Power issues at the courthouse and downtown Norman were the focus of the Cleveland County Commissioner's meeting Tuesday afternoon.

Oklahoma Gas and Electric representatives gave a presentation to the board about recent power outages that have temporarily shut down downtown buildings such as the courthouse and the sheriff's office. Tom McCurdy, OG&E community affairs manager, pointed to the nearly 1,300 miles of overhead power lines that run through Norman city limits, which are at risk of being interfered by trees and other vegetation.

McCurdy said Norman city officials have approached OG&E about burying the overhead power lines inside city limits, which would help decrease the risk of power outages. He said the main problem is the cost of such a project, which he estimated could reach a billion dollars.

The other problem is the city would be responsible for the majority of the costs. McCurdy said OG&E would not subsidize the costs of the project because it is a "want," not a "need." He also said 300 of the 1,600 miles of power lines are currently buried underground in Norman.

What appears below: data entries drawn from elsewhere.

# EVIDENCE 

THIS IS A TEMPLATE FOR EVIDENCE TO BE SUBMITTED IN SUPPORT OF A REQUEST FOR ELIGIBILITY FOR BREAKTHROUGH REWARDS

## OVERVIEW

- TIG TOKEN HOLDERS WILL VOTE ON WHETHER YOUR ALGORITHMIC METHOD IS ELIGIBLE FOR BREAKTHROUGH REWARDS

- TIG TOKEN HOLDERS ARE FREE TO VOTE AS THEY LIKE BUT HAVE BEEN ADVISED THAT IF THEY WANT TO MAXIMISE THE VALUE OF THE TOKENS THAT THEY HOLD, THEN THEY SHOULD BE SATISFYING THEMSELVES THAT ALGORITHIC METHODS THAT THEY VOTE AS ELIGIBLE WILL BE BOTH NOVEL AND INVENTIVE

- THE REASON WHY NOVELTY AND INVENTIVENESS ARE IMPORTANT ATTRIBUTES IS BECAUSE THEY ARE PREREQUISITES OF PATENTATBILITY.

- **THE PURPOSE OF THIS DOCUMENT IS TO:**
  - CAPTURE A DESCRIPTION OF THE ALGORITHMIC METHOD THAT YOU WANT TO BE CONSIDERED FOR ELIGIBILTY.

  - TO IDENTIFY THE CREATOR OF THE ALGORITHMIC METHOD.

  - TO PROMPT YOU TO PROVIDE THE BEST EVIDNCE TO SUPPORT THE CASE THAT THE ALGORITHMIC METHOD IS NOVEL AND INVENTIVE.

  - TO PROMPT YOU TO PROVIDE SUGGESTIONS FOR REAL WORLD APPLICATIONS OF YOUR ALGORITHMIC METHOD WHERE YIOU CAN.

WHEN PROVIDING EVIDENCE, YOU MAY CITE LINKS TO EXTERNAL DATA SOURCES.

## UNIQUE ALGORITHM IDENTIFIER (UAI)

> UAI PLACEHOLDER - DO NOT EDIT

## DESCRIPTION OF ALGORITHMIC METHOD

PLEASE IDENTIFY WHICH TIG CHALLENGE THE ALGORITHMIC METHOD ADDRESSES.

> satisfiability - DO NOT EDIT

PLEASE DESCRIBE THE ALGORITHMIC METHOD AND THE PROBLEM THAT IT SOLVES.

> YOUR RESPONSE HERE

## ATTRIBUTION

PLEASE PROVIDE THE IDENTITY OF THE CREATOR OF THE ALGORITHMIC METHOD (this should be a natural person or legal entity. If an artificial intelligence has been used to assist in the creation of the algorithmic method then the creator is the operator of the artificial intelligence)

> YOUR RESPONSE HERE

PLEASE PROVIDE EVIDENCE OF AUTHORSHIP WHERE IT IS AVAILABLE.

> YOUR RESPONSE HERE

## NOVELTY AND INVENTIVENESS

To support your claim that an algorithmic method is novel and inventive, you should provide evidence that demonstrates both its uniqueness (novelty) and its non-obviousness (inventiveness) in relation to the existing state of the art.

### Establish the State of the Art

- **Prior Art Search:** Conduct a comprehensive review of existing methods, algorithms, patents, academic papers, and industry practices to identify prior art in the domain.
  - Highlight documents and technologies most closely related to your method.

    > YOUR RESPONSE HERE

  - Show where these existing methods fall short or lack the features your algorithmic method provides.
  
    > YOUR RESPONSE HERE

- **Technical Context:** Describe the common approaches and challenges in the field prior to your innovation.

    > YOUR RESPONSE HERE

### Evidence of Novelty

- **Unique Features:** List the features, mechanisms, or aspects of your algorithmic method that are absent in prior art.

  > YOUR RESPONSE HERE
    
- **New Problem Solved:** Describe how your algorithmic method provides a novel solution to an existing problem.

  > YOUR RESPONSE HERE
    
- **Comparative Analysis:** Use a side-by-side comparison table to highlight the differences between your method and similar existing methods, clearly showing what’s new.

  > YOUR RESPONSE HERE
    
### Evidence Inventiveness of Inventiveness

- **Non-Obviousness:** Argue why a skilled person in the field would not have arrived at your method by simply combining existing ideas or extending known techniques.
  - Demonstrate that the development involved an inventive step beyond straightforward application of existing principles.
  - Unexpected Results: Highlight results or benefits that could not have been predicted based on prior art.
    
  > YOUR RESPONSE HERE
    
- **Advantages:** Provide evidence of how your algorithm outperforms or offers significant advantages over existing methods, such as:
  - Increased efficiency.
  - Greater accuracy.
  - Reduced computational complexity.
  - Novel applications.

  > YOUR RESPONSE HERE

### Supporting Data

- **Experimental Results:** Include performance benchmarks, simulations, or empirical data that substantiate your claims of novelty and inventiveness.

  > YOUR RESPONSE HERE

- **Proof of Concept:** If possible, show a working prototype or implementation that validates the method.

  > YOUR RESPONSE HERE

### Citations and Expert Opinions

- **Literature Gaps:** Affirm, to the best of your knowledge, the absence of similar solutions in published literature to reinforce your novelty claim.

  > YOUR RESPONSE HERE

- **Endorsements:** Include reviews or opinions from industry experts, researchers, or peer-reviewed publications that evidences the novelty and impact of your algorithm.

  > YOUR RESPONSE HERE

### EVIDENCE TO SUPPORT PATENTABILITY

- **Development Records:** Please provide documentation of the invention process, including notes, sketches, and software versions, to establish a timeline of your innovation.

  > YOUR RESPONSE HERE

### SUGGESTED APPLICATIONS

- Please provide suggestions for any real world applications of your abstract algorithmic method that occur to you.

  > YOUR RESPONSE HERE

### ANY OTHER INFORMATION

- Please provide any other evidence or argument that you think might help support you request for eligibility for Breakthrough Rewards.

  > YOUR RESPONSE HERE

"If the City of Norman wanted us to have that done, we can do it," McCurdy said. "But it's usually very expensive to get it all engineered, prepared and then constructed. If the City of Norman and (Cleveland) County worked together and wanted to pay for it, and they wanted us to do it, we could do it. But that's something they have to decide if it's worth the money."

The presentation also emphasized the installation of Smart Meters in 2017, which has helped OG&E better identify when outages occur and the root causes. Some of the company's recent solutions have included replacing 1,000 feet of underground cable along S Santa Fe Avenue and installing trip-savers and intellirupters on some of the circuits in the city. Other options include trimming some of the vegetation in areas with a greater risk of interference.

Commissioner Darry Stacy emphasized that the recent power issues have impacted several businesses and people in town but is hopeful the problems will be resolved.

"It not only affects the offices of the commissioners, sheriffs, court clerks and others, but it also impacts our courts as well. We know it's an inconvenience," Stacy said. "OGE looks like they are looking for solutions and they are addressing some of the issues. Going forward, we're confident we will have more continuity of service."